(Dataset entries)
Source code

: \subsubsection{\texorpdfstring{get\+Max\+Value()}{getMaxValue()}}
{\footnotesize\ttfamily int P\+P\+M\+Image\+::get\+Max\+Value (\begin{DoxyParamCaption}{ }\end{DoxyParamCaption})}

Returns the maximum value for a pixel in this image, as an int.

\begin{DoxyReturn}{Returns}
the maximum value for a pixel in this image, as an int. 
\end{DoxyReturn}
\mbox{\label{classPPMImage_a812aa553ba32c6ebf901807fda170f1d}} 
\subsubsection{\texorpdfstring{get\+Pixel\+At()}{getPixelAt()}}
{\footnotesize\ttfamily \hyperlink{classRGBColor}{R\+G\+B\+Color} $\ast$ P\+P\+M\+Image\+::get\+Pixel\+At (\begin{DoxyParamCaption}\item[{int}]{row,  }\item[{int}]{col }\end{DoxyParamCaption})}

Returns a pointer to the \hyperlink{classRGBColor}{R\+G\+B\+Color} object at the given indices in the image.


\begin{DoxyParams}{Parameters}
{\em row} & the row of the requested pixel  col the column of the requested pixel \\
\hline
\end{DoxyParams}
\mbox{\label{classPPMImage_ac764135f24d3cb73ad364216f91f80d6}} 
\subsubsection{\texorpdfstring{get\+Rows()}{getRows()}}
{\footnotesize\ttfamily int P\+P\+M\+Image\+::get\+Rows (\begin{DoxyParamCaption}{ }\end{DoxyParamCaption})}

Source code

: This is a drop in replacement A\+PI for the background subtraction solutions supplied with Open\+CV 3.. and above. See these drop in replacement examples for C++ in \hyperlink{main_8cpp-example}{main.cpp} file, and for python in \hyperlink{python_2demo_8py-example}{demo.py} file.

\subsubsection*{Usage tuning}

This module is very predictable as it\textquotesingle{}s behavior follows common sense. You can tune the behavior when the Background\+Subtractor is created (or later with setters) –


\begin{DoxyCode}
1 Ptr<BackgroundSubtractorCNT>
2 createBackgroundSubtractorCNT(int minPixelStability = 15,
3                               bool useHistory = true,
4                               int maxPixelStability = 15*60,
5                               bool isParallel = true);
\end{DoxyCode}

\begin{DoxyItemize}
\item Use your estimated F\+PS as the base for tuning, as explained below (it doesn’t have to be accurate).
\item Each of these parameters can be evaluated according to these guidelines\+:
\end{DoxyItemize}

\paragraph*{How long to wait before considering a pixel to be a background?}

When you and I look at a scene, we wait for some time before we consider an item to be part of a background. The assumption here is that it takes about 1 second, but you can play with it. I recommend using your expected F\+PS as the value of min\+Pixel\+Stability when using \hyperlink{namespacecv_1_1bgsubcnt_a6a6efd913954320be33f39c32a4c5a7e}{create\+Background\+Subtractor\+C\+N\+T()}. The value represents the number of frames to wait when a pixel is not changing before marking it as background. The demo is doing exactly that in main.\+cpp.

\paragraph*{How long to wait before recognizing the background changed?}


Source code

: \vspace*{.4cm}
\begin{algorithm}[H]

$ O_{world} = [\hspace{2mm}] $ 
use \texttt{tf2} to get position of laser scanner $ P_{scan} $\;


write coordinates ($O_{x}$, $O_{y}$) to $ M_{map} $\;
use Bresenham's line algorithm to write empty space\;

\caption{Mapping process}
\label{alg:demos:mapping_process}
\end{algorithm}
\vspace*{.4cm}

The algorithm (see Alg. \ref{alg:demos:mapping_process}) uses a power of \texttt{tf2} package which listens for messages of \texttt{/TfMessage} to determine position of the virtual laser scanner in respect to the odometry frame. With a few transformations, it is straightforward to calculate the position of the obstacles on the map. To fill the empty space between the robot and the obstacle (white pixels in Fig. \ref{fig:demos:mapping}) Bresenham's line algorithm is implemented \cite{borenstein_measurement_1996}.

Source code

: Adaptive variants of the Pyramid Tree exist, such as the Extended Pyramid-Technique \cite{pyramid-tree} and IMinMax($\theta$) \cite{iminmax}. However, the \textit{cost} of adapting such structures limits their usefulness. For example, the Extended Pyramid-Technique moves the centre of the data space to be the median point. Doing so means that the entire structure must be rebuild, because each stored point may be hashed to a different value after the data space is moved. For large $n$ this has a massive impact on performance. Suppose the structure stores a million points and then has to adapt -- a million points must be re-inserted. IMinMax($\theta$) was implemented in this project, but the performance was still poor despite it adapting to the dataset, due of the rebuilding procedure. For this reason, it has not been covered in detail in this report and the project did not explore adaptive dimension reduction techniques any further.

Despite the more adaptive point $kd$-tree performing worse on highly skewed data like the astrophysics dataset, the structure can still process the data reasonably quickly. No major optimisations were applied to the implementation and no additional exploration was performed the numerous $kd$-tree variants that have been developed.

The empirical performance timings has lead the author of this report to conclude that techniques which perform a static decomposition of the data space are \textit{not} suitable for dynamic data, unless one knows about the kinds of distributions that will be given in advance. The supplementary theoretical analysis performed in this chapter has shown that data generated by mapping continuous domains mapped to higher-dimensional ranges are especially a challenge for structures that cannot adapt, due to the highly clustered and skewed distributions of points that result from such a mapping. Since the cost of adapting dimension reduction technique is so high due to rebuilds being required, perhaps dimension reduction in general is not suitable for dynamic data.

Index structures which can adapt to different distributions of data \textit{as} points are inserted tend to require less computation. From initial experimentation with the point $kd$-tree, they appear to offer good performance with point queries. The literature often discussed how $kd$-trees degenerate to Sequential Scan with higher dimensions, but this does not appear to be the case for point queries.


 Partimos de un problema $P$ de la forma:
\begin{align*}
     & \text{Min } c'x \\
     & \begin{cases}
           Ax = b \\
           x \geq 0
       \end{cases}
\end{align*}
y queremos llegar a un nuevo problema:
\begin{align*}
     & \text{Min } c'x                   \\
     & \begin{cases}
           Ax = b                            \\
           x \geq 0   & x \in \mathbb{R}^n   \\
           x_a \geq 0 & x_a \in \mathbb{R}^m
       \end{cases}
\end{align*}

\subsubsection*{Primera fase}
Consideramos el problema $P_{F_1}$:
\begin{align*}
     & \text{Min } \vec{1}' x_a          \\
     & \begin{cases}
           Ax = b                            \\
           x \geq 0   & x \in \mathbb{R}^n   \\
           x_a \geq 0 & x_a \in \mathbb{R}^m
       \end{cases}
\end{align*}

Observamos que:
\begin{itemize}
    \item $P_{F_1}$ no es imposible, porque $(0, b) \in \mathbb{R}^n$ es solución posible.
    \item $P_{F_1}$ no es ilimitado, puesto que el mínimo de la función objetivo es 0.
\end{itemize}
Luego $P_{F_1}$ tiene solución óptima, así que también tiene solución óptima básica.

**Task details:** What is needed is an exact copy of all the entries.

**Solution:**
Source code

: \subsubsection{\texorpdfstring{get\+Max\+Value()}{getMaxValue()}}
{\footnotesize\ttfamily int P\+P\+M\+Image\+::get\+Max\+Value (\begin{DoxyParamCaption}{ }\end{DoxyParamCaption})}

Returns the maximum value for a pixel in this image, as an int.

\begin{DoxyReturn}{Returns}
the maximum value for a pixel in this image, as an int. 
\end{DoxyReturn}
\mbox{\label{classPPMImage_a812aa553ba32c6ebf901807fda170f1d}} 
\subsubsection{\texorpdfstring{get\+Pixel\+At()}{getPixelAt()}}
{\footnotesize\ttfamily \hyperlink{classRGBColor}{R\+G\+B\+Color} $\ast$ P\+P\+M\+Image\+::get\+Pixel\+At (\begin{DoxyParamCaption}\item[{int}]{row,  }\item[{int}]{col }\end{DoxyParamCaption})}

Returns a pointer to the \hyperlink{classRGBColor}{R\+G\+B\+Color} object at the given indices in the image.


\begin{DoxyParams}{Parameters}
{\em row} & the row of the requested pixel  col the column of the requested pixel \\
\hline
\end{DoxyParams}
\mbox{\label{classPPMImage_ac764135f24d3cb73ad364216f91f80d6}} 
\subsubsection{\texorpdfstring{get\+Rows()}{getRows()}}
{\footnotesize\ttfamily int P\+P\+M\+Image\+::get\+Rows (\begin{DoxyParamCaption}{ }\end{DoxyParamCaption})}

Source code

: This is a drop in replacement A\+PI for the background subtraction solutions supplied with Open\+CV 3.. and above. See these drop in replacement examples for C++ in \hyperlink{main_8cpp-example}{main.cpp} file, and for python in \hyperlink{python_2demo_8py-example}{demo.py} file.

\subsubsection*{Usage tuning}

This module is very predictable as it\textquotesingle{}s behavior follows common sense. You can tune the behavior when the Background\+Subtractor is created (or later with setters) –


\begin{DoxyCode}
1 Ptr<BackgroundSubtractorCNT>
2 createBackgroundSubtractorCNT(int minPixelStability = 15,
3                               bool useHistory = true,
4                               int maxPixelStability = 15*60,
5                               bool isParallel = true);
\end{DoxyCode}

\begin{DoxyItemize}
\item Use your estimated F\+PS as the base for tuning, as explained below (it doesn’t have to be accurate).
\item Each of these parameters can be evaluated according to these guidelines\+:
\end{DoxyItemize}

\paragraph*{How long to wait before considering a pixel to be a background?}

When you and I look at a scene, we wait for some time before we consider an item to be part of a background. The assumption here is that it takes about 1 second, but you can play with it. I recommend using your expected F\+PS as the value of min\+Pixel\+Stability when using \hyperlink{namespacecv_1_1bgsubcnt_a6a6efd913954320be33f39c32a4c5a7e}{create\+Background\+Subtractor\+C\+N\+T()}. The value represents the number of frames to wait when a pixel is not changing before marking it as background. The demo is doing exactly that in main.\+cpp.

\paragraph*{How long to wait before recognizing the background changed?}


Source code

: \vspace*{.4cm}
\begin{algorithm}[H]

$ O_{world} = [\hspace{2mm}] $ 
use \texttt{tf2} to get position of laser scanner $ P_{scan} $\;


write coordinates ($O_{x}$, $O_{y}$) to $ M_{map} $\;
use Bresenham's line algorithm to write empty space\;

\caption{Mapping process}
\label{alg:demos:mapping_process}
\end{algorithm}
\vspace*{.4cm}

The algorithm (see Alg. \ref{alg:demos:mapping_process}) uses a power of \texttt{tf2} package which listens for messages of \texttt{/TfMessage} to determine position of the virtual laser scanner in respect to the odometry frame. With a few transformations, it is straightforward to calculate the position of the obstacles on the map. To fill the empty space between the robot and the obstacle (white pixels in Fig. \ref{fig:demos:mapping}) Bresenham's line algorithm is implemented \cite{borenstein_measurement_1996}.

Source code

: Adaptive variants of the Pyramid Tree exist, such as the Extended Pyramid-Technique \cite{pyramid-tree} and IMinMax($\theta$) \cite{iminmax}. However, the \textit{cost} of adapting such structures limits their usefulness. For example, the Extended Pyramid-Technique moves the centre of the data space to be the median point. Doing so means that the entire structure must be rebuild, because each stored point may be hashed to a different value after the data space is moved. For large $n$ this has a massive impact on performance. Suppose the structure stores a million points and then has to adapt -- a million points must be re-inserted. IMinMax($\theta$) was implemented in this project, but the performance was still poor despite it adapting to the dataset, due of the rebuilding procedure. For this reason, it has not been covered in detail in this report and the project did not explore adaptive dimension reduction techniques any further.

Despite the more adaptive point $kd$-tree performing worse on highly skewed data like the astrophysics dataset, the structure can still process the data reasonably quickly. No major optimisations were applied to the implementation and no additional exploration was performed the numerous $kd$-tree variants that have been developed.

The empirical performance timings has lead the author of this report to conclude that techniques which perform a static decomposition of the data space are \textit{not} suitable for dynamic data, unless one knows about the kinds of distributions that will be given in advance. The supplementary theoretical analysis performed in this chapter has shown that data generated by mapping continuous domains mapped to higher-dimensional ranges are especially a challenge for structures that cannot adapt, due to the highly clustered and skewed distributions of points that result from such a mapping. Since the cost of adapting dimension reduction technique is so high due to rebuilds being required, perhaps dimension reduction in general is not suitable for dynamic data.

Index structures which can adapt to different distributions of data \textit{as} points are inserted tend to require less computation. From initial experimentation with the point $kd$-tree, they appear to offer good performance with point queries. The literature often discussed how $kd$-trees degenerate to Sequential Scan with higher dimensions, but this does not appear to be the case for point queries.


 Partimos de un problema $P$ de la forma:
\begin{align*}
     & \text{Min } c'x \\
     & \begin{cases}
           Ax = b \\
           x \geq 0
       \end{cases}
\end{align*}
y queremos llegar a un nuevo problema:
\begin{align*}
     & \text{Min } c'x                   \\
     & \begin{cases}
           Ax = b                            \\
           x \geq 0   & x \in \mathbb{R}^n   \\
           x_a \geq 0 & x_a \in \mathbb{R}^m
       \end{cases}
\end{align*}

\subsubsection*{Primera fase}
Consideramos el problema $P_{F_1}$:
\begin{align*}
     & \text{Min } \vec{1}' x_a          \\
     & \begin{cases}
           Ax = b                            \\
           x \geq 0   & x \in \mathbb{R}^n   \\
           x_a \geq 0 & x_a \in \mathbb{R}^m
       \end{cases}
\end{align*}

Observamos que:
\begin{itemize}
    \item $P_{F_1}$ no es imposible, porque $(0, b) \in \mathbb{R}^n$ es solución posible.
    \item $P_{F_1}$ no es ilimitado, puesto que el mínimo de la función objetivo es 0.
\end{itemize}
Luego $P_{F_1}$ tiene solución óptima, así que también tiene solución óptima básica.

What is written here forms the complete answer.